- Task item
Nothing belongs in the answer except the lines of the material that include "assigning".
[Data for the task]
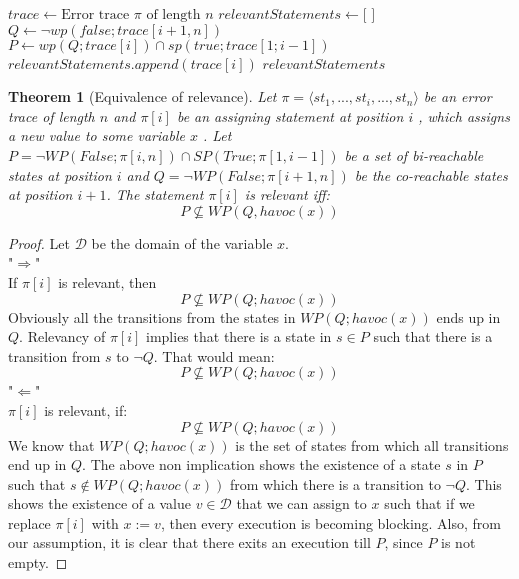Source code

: \documentclass{article}
\newtheorem{theorem}{Theorem}
\begin{document}
\begin{algorithm}
\caption{Relevance of an assigning statement}\label{relevance}
\begin{algorithmic}[1]
\State $trace \gets \text{Error trace } \pi \text{ of length } \textit{n}$
\State $relevantStatements \gets \text{[ ]}$
\State $Q \gets \neg wp(false;trace[i+1,n])$
\State $P \gets wp(Q; trace[i]) \cap sp(true; trace[1;i-1])$
\State $relevantStatements.append(trace[i])$
\EndIf
\EndFor
\Return $relevantStatements$
\EndProcedure
\end{algorithmic}
\end{algorithm}
\begin{theorem}[Equivalence of relevance]\label{mydef:relevancytheorem}
Let $\pi = \langle st_1,...,st_i,...,st_n \rangle$ be an error trace of length $n$ and $\pi[i]$ be an assigning statement at position $i$ , which assigns a new value to some variable $x$ . Let $P = \neg WP(False; \pi[i,n]) \cap SP(True; \pi[1,i-1])$ be a set of bi-reachable states at position $i$ and $Q =  \neg WP(False; \pi[i+1,n])$ be the co-reachable states at position $i+1$. The statement $\pi[i]$ is relevant iff:
 $$P \not \subseteq WP(Q,havoc(x))$$
\end{theorem}

\begin{proof}
Let $\mathcal{D}$ be the domain of the variable $x$. \\
"$\Rightarrow$"\\
If $\pi[i]$ is relevant, then\\
$$P \not \subseteq WP(Q;havoc(x))$$
Obviously all the transitions from the states in $WP(Q;havoc(x))$ ends up in $Q$. Relevancy of $\pi[i]$ implies that there is a state in $s \in P$ such that there is a transition from $s$ to $\neg Q$. That would mean:
$$P \not \subseteq WP(Q;havoc(x))$$
"$\Leftarrow$"\\
$\pi[i]$ is relevant, if:
$$P \not \subseteq WP(Q;havoc(x))$$
We know that $WP(Q;havoc(x))$ is the set of states from which all transitions end up in $Q$. The above non implication shows the existence of a state $s$ in $P$ such that $s \not \in WP(Q; havoc(x))$  from which there is a transition to $\neg Q$. This shows the existence of a value $v \in \mathcal{D}$ that we can assign to $x$ such that if we replace $\pi[i]$ with $x:=v$, then every execution is becoming blocking. Also, from our assumption, it is clear that there exits an execution till $P$, since $P$ is not empty.
\end{proof}
\end{document}
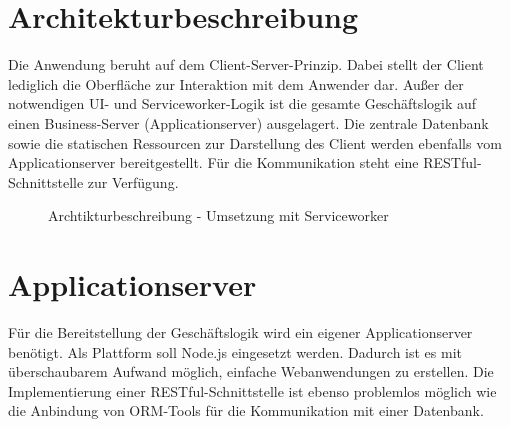 \newpage
\section{Architekturbeschreibung}
\label{sec_konzeption_serviceworker_architektur}

Die Anwendung beruht auf dem Client-Server-Prinzip. Dabei stellt der Client lediglich die Oberfläche zur Interaktion mit dem Anwender dar. Außer der notwendigen UI- und Serviceworker-Logik ist die gesamte Geschäftslogik auf einen Business-Server (Applicationserver) ausgelagert. Die zentrale Datenbank sowie die statischen Ressourcen zur Darstellung des Client werden ebenfalls vom Applicationserver bereitgestellt. Für die Kommunikation steht eine RESTful-Schnittstelle zur Verfügung.

\begin{figure}[htp] 
\caption{Archtikturbeschreibung - Umsetzung mit Serviceworker}
\label{image_architektur-serviceworker-push}
\end{figure} 

\newpage
\section{Applicationserver}
\label{sec_konzeption_applicationserver}

Für die Bereitstellung der Geschäftslogik wird ein eigener Applicationserver benötigt. Als Plattform soll Node.js eingesetzt werden. Dadurch ist es mit überschaubarem Aufwand möglich, einfache Webanwendungen zu erstellen. Die Implementierung einer RESTful-Schnittstelle ist ebenso problemlos möglich wie die Anbindung von ORM-Tools für die Kommunikation mit einer Datenbank. 

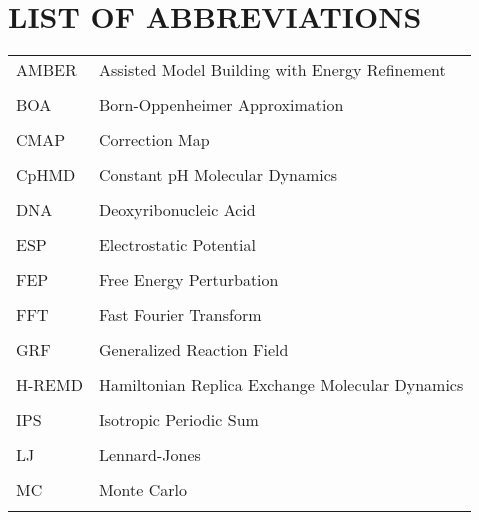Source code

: 
\chapter*{LIST OF ABBREVIATIONS}

\singlespacing

\begin{tabular}{lp{5in}}

AMBER & Assisted Model Building with Energy Refinement \\ \\

BOA & Born-Oppenheimer Approximation \\ \\

CMAP & Correction Map \\ \\ 

CpHMD & Constant pH Molecular Dynamics \\ \\

DNA & Deoxyribonucleic Acid \\ \\

ESP & Electrostatic Potential \\ \\

FEP & Free Energy Perturbation \\ \\

FFT & Fast Fourier Transform \\ \\

GRF & Generalized Reaction Field \\ \\

H-REMD & Hamiltonian Replica Exchange Molecular Dynamics \\ \\

IPS & Isotropic Periodic Sum \\ \\

LJ & Lennard-Jones \\ \\

MC & Monte Carlo \\ \\


\end{tabular}
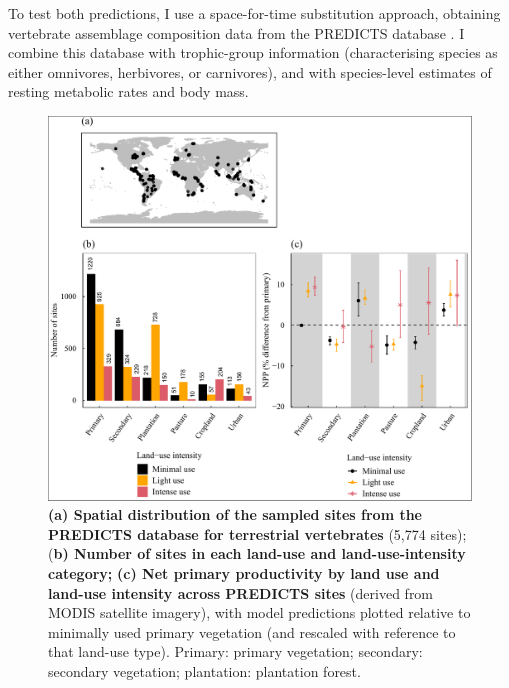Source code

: To test both predictions, I use a space-for-time substitution approach, obtaining vertebrate assemblage composition data from the PREDICTS database \citep{Hudson2014, Hudson2017}. I combine this database with trophic-group information (characterising species as either omnivores, herbivores, or carnivores), and with species-level estimates of resting metabolic rates and body mass. 
  
\begin{figure}[h!]
\centering
\includegraphics[scale=0.75]{figures/Chapter5/Figure1_minorcorrections}
\caption[Map of PREDICTS sites, sample sizes and NPP by land use and land-use intensity]{\textbf{(a) Spatial distribution of the sampled sites from the PREDICTS database for terrestrial vertebrates} (5,774 sites); (\textbf{b) Number of sites in each land-use and land-use-intensity category;} \textbf{(c) Net primary productivity by land use and land-use intensity across PREDICTS sites} (derived from MODIS satellite imagery), with model predictions plotted relative to minimally used primary vegetation (and rescaled with reference to that land-use type). Primary: primary vegetation; secondary: secondary vegetation; plantation: plantation forest.}
\label{chap5_fig1}
\end{figure}

\clearpage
[/Data for the task]
- Expected answer
\caption{Relevance of an assigning statement}\label{relevance}
Let $\pi = \langle st_1,...,st_i,...,st_n \rangle$ be an error trace of length $n$ and $\pi[i]$ be an assigning statement at position $i$ , which assigns a new value to some variable $x$ . Let $P = \neg WP(False; \pi[i,n]) \cap SP(True; \pi[1,i-1])$ be a set of bi-reachable states at position $i$ and $Q =  \neg WP(False; \pi[i+1,n])$ be the co-reachable states at position $i+1$. The statement $\pi[i]$ is relevant iff:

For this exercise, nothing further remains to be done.